Hayvanlarla inatlaşmamak gerek

Eskiden televizyonlarda bazen bazı ürünlerle ilgili kamu spotları yayınlanırdı. O ürünle ilgili faydalı bilgilerin verilmesi yanı sıra onun nasıl daha etkili ve faydalı kullanılacağı da program içinde işlenirdi. Bir ara hatırlıyorum da mercimek konusu ele alınmıştı, programlara çıkan usta aşçılar ve beslenme uzmanları, mercimekle yapılabilecek yemekleri günlerce gözümüzün içine sokmuşlardı.

Yayınlanan bir tarım programında da devekuşu ve tavşan yetiştiriciliği ile ilgili bölümleri ilgiyle izlemiştim. Sadece avcılar tarafından doğada avlanan tavşanların aslında tüketiciler için iyi bir besin kaynağı olduğu vurgulanmaya çalışılmıştı. Aslında dünyanın birçok ülkesinde tavşan, mutfaklarda kullanılan besinlerin başında geliyormuş. Çiftliklerde üretilir ve etiyle, kürküyle birlikte iyi bir ticari ürün olarak mutfaklarda yerini alırmış.

Bizim ülkemizde bazı ürünler ile biraz geç tanışırız, çocukluğumda kasaplarda çoğunlukla koyun eti satılırdı, dana eti pek rağbet görmezdi. Tavuk ise şimdiki gibi kesilmiş ve işlenmiş olarak kesinlikle satılmazdı. Küçük yerlerde tavuk yumurtası ve eti için beslenirdi. Öncelikle horozlar ve sonra kart tavuklar kesilir, yolunur ve pişirilirdi.

Şimdi bu anlatılanlar sizlere çok ekstrem şeyler olarak gelebilir ama o günkü şartlar bunlardı. Tavuk yemek istiyorsanız gidip pazardan canlı tavuk satın alacak ve kesecektiniz, eğer kesemiyorsanız da birinden rica edecektiniz. Ancak kesilmiş tavuğun tüylerini yolmak, tütsülemek, içini temizlemek ise yine annelerimizin işiydi.

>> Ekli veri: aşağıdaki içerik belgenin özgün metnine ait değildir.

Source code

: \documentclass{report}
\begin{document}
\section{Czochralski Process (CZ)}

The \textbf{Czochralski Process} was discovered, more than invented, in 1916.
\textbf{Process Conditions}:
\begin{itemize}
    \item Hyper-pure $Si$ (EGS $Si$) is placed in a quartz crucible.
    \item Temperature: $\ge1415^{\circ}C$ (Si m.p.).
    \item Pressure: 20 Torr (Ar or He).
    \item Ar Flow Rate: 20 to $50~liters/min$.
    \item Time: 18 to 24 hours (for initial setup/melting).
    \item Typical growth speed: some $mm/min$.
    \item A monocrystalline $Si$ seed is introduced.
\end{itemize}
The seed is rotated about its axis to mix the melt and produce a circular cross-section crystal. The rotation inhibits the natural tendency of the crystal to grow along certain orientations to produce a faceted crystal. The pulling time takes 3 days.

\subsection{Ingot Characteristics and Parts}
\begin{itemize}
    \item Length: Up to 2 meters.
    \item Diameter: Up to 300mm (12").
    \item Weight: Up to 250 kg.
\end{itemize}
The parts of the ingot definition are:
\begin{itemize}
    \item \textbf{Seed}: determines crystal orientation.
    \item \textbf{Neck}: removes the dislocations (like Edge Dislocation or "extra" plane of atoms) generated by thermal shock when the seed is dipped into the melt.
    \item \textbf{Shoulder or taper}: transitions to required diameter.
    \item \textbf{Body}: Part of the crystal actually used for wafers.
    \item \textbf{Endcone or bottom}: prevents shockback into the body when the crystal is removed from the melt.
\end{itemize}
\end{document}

Vakti zamanında kıyısından köşesinden ilgilendiğim için, konuyu devekuşu tarafına hiç sapmadan tavşan yetiştiriciliği tarafına getirmek istiyorum. Bizim Feneryolu Koru mahallesinde bu ilginç meselenin nasıl başladığını tam olarak hatırlamıyorum ama bizim Orhan’la Mücahit apartmanlarında, kömürlüklerin yanında bir kümes yapmışlar. İçine de birkaç tane tavşan alıp koymuşlar. Ben de gidip bunları gördüm ve çok da hoşuma gitti

14 yaşındayım ama o sıralar evdeki akvaryumlarımda küçük balıklardan üreterek satıyor ve üç beş kuruş para kazanıyorum. Bizim Kelle Bülent gibi üretilmesi güç olan ama iyi para eden Japon ve Melek balıklarından pek üretemiyorum. Onların yerine Zebra, Black Moly, Lepistes ve Gurami üretiminde başarılıyım. Özellikle yumurtlayan balıkların yavrularını nasıl büyüteceğimi bana Kelle Bülent öğretti.

Görsel: Milliyet

Böyle balık işiyle uğraşırken tavşan konusu nedense ilgimi çekti, araya bu işi de sıkıştırmak istedim. Öğrendiğim kadarıyla çok sık yavruluyorlar ve üretilmeleri öyle pek zor bir şey değil. Beslenmeleri için kuru yemlerin yanı sıra pazarlardan manavlardan alınacak sebze artıkları da kullanılabiliyor.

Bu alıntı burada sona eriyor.